Moving forward, what can businesses do if their brands are threatened by disinformation that compromises customer loyalty and retention? Firstly, they should avoid unethical businesses that generate ‘fake news’ or reviews to boost their own stature or profits, as those can back-fire. Instead, businesses should focus on brand value and build stronger, healthier relationships with 3rd party sources and writers. Businesses should also practise transparency; when false allegations hit, employees and customers would not doubt its trustworthiness.
The issue of disinformation, although not new, is heightened by the increasing role of technology in our lives, particularly, internet and social media. The advancement of technology, on one hand, can be seen as an enabler of disinformation – through deep fakes, algorithmic curation and social media bots. However, technology can also be the key to counteracting the problem. In many countries, public bodies are combining technology and human expertise to tackle the issue of false information. For instance, articles that might contain false information could be flagged automatically, with the assistance of artificial intelligence. When a false story is identified, rather than being removed - which may raise ethical issues – it is tagged with a warning. Identified false stories are also de-ranked, putting it lower down in users’ feeds. Users are also able to flag articles they suspect contain false information, as seen Facebook’s collaboration with fact-checking websites in Germany and France.

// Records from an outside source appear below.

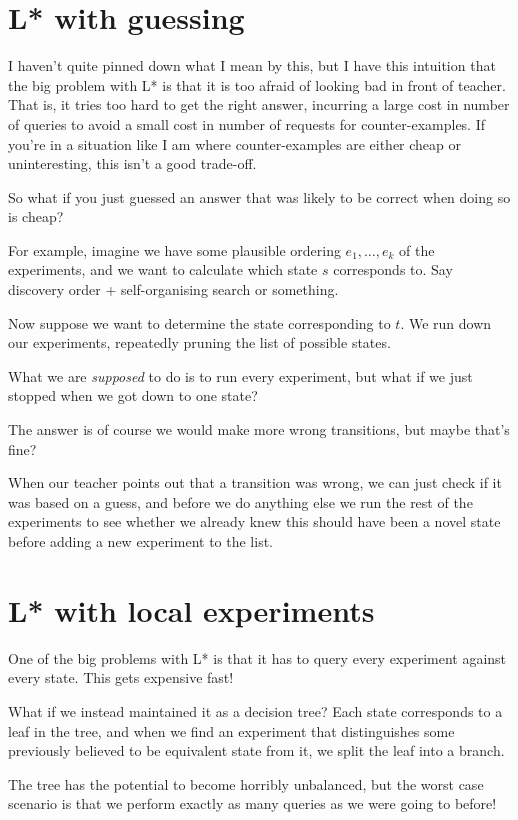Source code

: \documentclass[a4paper]{book}
\begin{document}
\section{L* with guessing}

I haven't quite pinned down what I mean by this,
but I have this intuition that the big problem with L* is that it is too afraid of looking bad in front of teacher.
That is,
it tries too hard to get the right answer,
incurring a large cost in number of queries to avoid a small cost in number of requests for counter-examples.
If you're in a situation like I am where counter-examples are either cheap or uninteresting,
this isn't a good trade-off.

So what if you just guessed an answer that was likely to be correct when doing so is cheap?

For example, imagine we have some plausible ordering \(e_1, \ldots, e_k\) of the experiments,
and we want to calculate which state \(s\) corresponds to.
Say discovery order + self-organising search or something.

Now suppose we want to determine the state corresponding to \(t\).
We run down our experiments,
repeatedly pruning the list of possible states.

What we are \emph{supposed} to do is to run every experiment,
but what if we just stopped when we got down to one state?

The answer is of course we would make more wrong transitions,
but maybe that's fine?

When our teacher points out that a transition was wrong,
we can just check if it was based on a guess,
and before we do anything else we run the rest of the experiments to see whether we already knew this should have been a novel state before adding a new experiment to the list.

\section{L* with local experiments}\label{sec:lstarlocal}

One of the big problems with L* is that it has to query every experiment against every state.
This gets expensive fast!

What if we instead maintained it as a decision tree?
Each state corresponds to a leaf in the tree,
and when we find an experiment that distinguishes some previously believed to be equivalent state from it,
we split the leaf into a branch.

The tree has the potential to become horribly unbalanced,
but the worst case scenario is that we perform exactly as many queries as we were going to before!
\end{document}
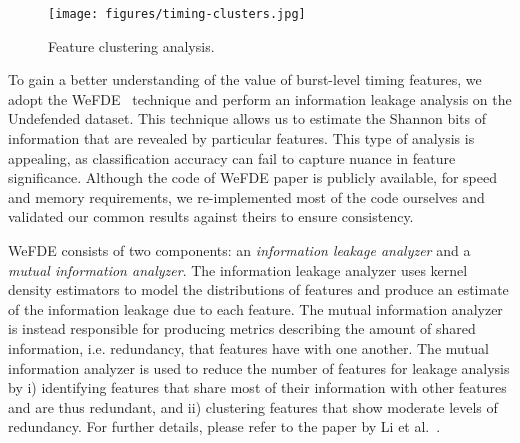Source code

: \documentclass[USenglish,oneside,twocolumn]{article}
\begin{document}
\begin{figure}[!t]
\centering
    \vskip -0.7cm
  \texttt{[image: figures/timing-clusters.jpg]}
  \vskip -0.4cm
  \caption{Feature clustering analysis.}
  \label{fig:feat_cluster}\vskip -0.4cm
\end{figure}

To gain a better understanding of the value of burst-level timing features, we adopt the WeFDE~\cite{infoleak} technique and perform an information leakage analysis on the Undefended dataset. This technique allows us to estimate the Shannon bits of information that are revealed by particular features. This type of analysis is appealing, as classification accuracy can fail to capture nuance in feature significance. Although the code of WeFDE paper is publicly available, for speed and memory requirements, we re-implemented most of the code ourselves and validated our common results against theirs to ensure consistency.

WeFDE consists of two components: an \textit{information leakage analyzer} and a \textit{mutual information analyzer}. The information leakage analyzer uses kernel density estimators to model the distributions of features and produce an estimate of the information leakage due to each feature. The mutual information analyzer is instead responsible for producing metrics describing the amount of shared information, i.e. redundancy, that features have with one another. The mutual information analyzer is used to reduce the number of features for leakage analysis by i) identifying features that share most of their information with other features and are thus redundant, and ii) clustering features that show moderate levels of redundancy. For further details, please refer to the paper by Li et al.~\cite{infoleak}.
\end{document}
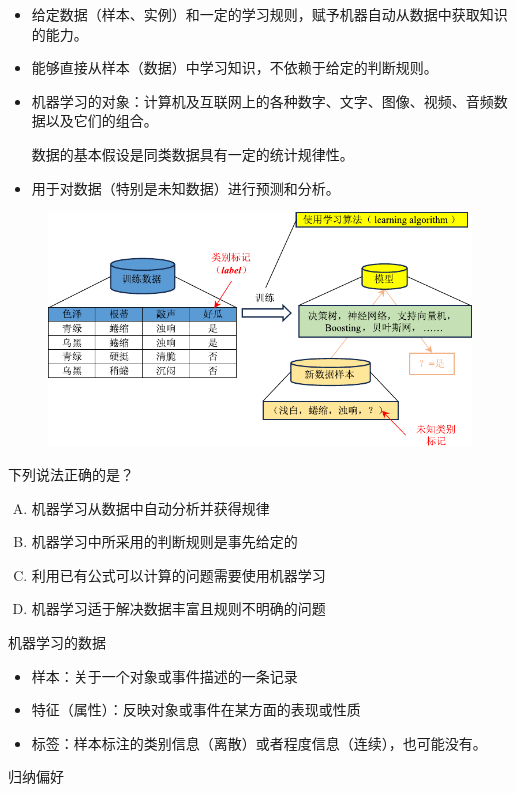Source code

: \begin{itemize}
    \item 给定数据（样本、实例）和一定的学习规则，赋予机器自动从数据中获取知识的能力。
    \item 能够直接从样本（数据）中学习知识，不依赖于给定的判断规则。
    \item 机器学习的对象：计算机及互联网上的各种数字、文字、图像、视频、音频数据以及它们的组合。
    
    数据的基本假设是同类数据具有一定的统计规律性。
    \item 用于对数据（特别是未知数据）进行预测和分析。
\end{itemize}
\begin{figure}[htbp]
    \centering
    \includegraphics{image/机器学习思路.pdf}
\end{figure}
\begin{example}
    下列说法正确的是？
    \begin{enumerate}[A.]
        \item \textcolor{main1}{机器学习从数据中自动分析并获得规律}
        \item 机器学习中所采用的判断规则是事先给定的
        \item 利用已有公式可以计算的问题需要使用机器学习
        \item \textcolor{main1}{机器学习适于解决数据丰富且规则不明确的问题}
    \end{enumerate}
\end{example}
\textcolor{main1}{机器学习的数据}
\begin{itemize}
    \item \textcolor{main1}{样本：}关于一个对象或事件描述的一条记录
    \item \textcolor{main1}{特征（属性）：}反映对象或事件在某方面的表现或性质
    \item \textcolor{main1}{标签：}样本标注的类别信息（离散）或者程度信息（连续），也可能没有。
\end{itemize}
\textcolor{main1}{归纳偏好}


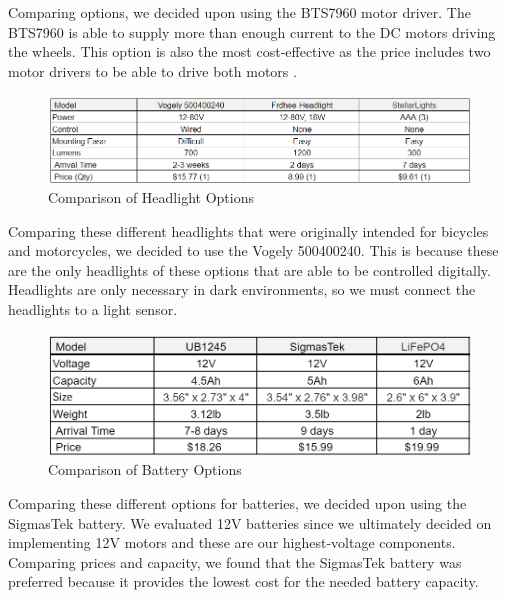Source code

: \noindent Comparing options, we decided upon using the BTS7960 motor driver. The BTS7960 is able to supply more than enough current to the DC motors driving the wheels. This option is also the most cost-effective as the price includes two motor drivers to be able to drive both motors \cite{RioRand} \cite{Gikfun} \cite{Hobbywing}.\\

\begin{figure}[H]
	\centering
	\includegraphics[width=1\textwidth]{./Images/headlight_table.png}
	\caption{\label{fig:headlights}Comparison of Headlight Options}
\end{figure}

\noindent Comparing these different headlights that were originally intended for bicycles and motorcycles, we decided to use the Vogely ‎500400240. This is because these are the only headlights of these options that are able to be controlled digitally. Headlights are only necessary in dark environments, so we must connect the headlights to a light sensor. \cite{vogely2024} \cite{frdhee2024} \cite{stellarlights2024}\\

\begin{figure}[H]
	\centering
	\includegraphics[width=1\textwidth]{./Images/battery_table.png}
	\caption{\label{fig:batteries}Comparison of Battery Options}
\end{figure}

\noindent Comparing these different options for batteries, we decided upon using the SigmasTek battery. We evaluated 12V batteries since we ultimately decided on implementing 12V motors and these are our highest-voltage components. Comparing prices and capacity, we found that the SigmasTek battery was preferred because it provides the lowest cost for the needed battery capacity. \cite{liftmaster2024} \cite{lifepo42024}\\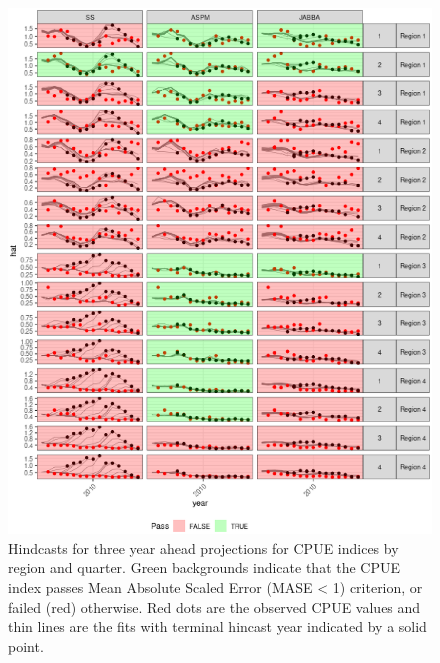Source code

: \documentclass[12pt,halfline,a4paper,nonumbib]{ouparticle}
\begin{document}
\begin{figure}[htbp]
\centering
\includegraphics[width=6in]{fig5.eps}
\caption{Hindcasts for three year ahead projections for CPUE indices by region and quarter. Green backgrounds indicate that the CPUE index passes Mean Absolute Scaled Error (MASE < 1) criterion, or failed (red) otherwise. Red dots are the observed CPUE values and thin lines are the fits with terminal hincast year indicated by a solid point.}
\label{fig:hy3}
\end{figure}
\end{document}
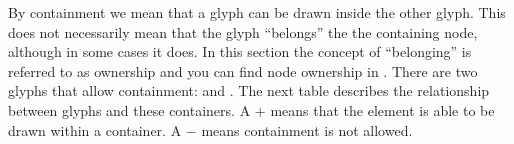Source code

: By containment we mean that a glyph can be drawn inside the other glyph. This does not necessarily mean that the glyph ``belongs'' the the containing node, although in some cases it does. In this section the concept of ``belonging'' is referred to as ownership and you can find node ownership in . There are two glyphs that allow containment:  and . The next table describes the relationship between \PD glyphs and these containers. A $+$ means that the element is able to be drawn within a container. A $-$ means containment is not allowed.

\begin{center}
\tablelasttail{\hline}


\end{center}
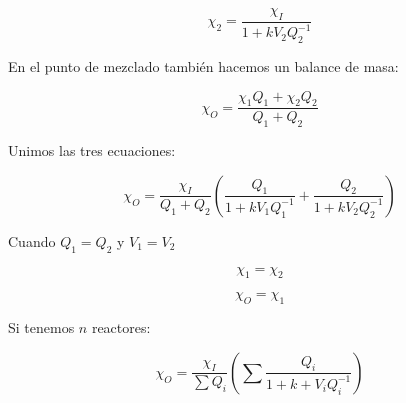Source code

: \documentclass[11pt]{article}
\begin{document}
\[ \chi_2 = \frac{ \chi_I }{ 1 + k V_2 Q_{2}^{-1} } \]

En el punto de mezclado también hacemos un balance de masa:

\[ \chi_O = \frac{ \chi_1 Q_1 + \chi_2 Q_2 }{ Q_1 + Q_2 } \]

Unimos las tres ecuaciones:

\[ \boxed{ \chi_O = \frac{ \chi_I }{ Q_1 + Q_2 } \left( \frac{ Q_1 } { 1 + k V_1 Q_{1}^{-1} } + \frac{ Q_2 } { 1 + k V_2 Q_{2}^{-1} } \right) } \]

Cuando \( Q_1 = Q_2 \) y \( V_1 = V_2 \)

\[ \chi_1 = \chi_2 \]

\[ \chi_O = \chi_1 \]

Si tenemos \( n \) reactores:

\[ \boxed{ \chi_O = \frac{ \chi_I }{ \sum Q_i } \left( \displaystyle\sum \frac{ Q_i }{ 1 + k + V_i Q_{i}^{-1} } \right) } \]

\end{document}
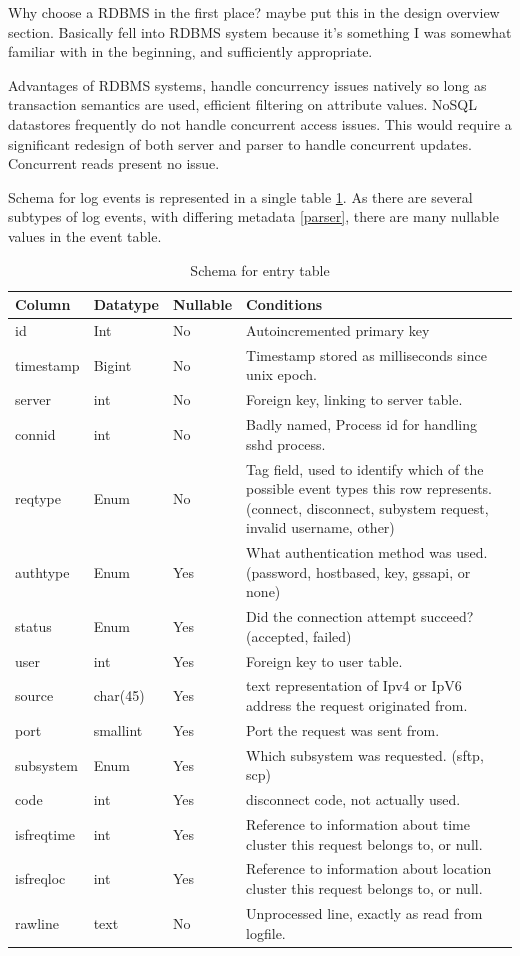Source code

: Why choose a RDBMS in the first place? maybe put this in the design overview section. Basically fell into RDBMS system because it's something I was somewhat familiar with in the beginning, and sufficiently appropriate.

Advantages of RDBMS systems, handle concurrency issues natively so long as transaction semantics are used, efficient filtering on attribute values. NoSQL datastores frequently do not handle concurrent access issues. This would require a significant redesign of both server and parser to handle concurrent updates. Concurrent reads present no issue. 

Schema for log events is represented in a single table \ref{entry_schema}. As there are several subtypes of log events, with differing metadata \ref{parser}, there are many nullable values in the event table.
\begin{table}[tbh]
\centering
\begin{tabular}{l || l | l | p{}}
Column & Datatype & Nullable & Conditions \\ \hline
id & Int & No & Autoincremented primary key \\
timestamp & Bigint & No & Timestamp stored as milliseconds since unix epoch. \\
server & int & No & Foreign key, linking to server table. \\
connid & int & No & Badly named, Process id for handling sshd process. \\
reqtype & Enum & No & Tag field, used to identify which of the possible event types this row represents. (connect, disconnect, subystem request, invalid username, other) \\
authtype & Enum & Yes & What authentication method was used. (password, hostbased, key, gssapi, or none) \\
status & Enum & Yes & Did the connection attempt succeed? (accepted, failed) \\
user & int & Yes & Foreign key to user table. \\
source & char(45) & Yes & text representation of Ipv4 or IpV6 address the request originated from. \\
port & smallint & Yes & Port the request was sent from. \\
subsystem & Enum & Yes & Which subsystem was requested. (sftp, scp) \\
code & int & Yes & disconnect code, not actually used. \\
isfreqtime & int & Yes & Reference to information about time cluster this request belongs to, or null. \\
isfreqloc & int & Yes & Reference to information about location cluster this request belongs to, or null. \\
rawline & text & No & Unprocessed line, exactly as read from logfile. \\
\end {tabular}
\caption{Schema for entry table}
\label{entry_schema}
\end{table}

According to Claire Wardle of First Draft News, a body that fights mis- and disinformation online, collaboration among governments, news organisations, technology companies and citizens is crucial. Many experts and researchers also believe that education and awareness, in particular, digital literacy, is at the core of the solution – creating users who seek the truth and capable of debunking false and misleading information themselves. Citizens should avoid playing the role of both victims and perpetrators.
Disinformation is destructive – especially towards the business community. Surely we as a society would not “break another man’s rice bowl”. Yet, even by one single unverified news disseminated irresponsibly, we might already have.
This article first appeared in the Bangi Management Review, Issue 3, published in December 2018.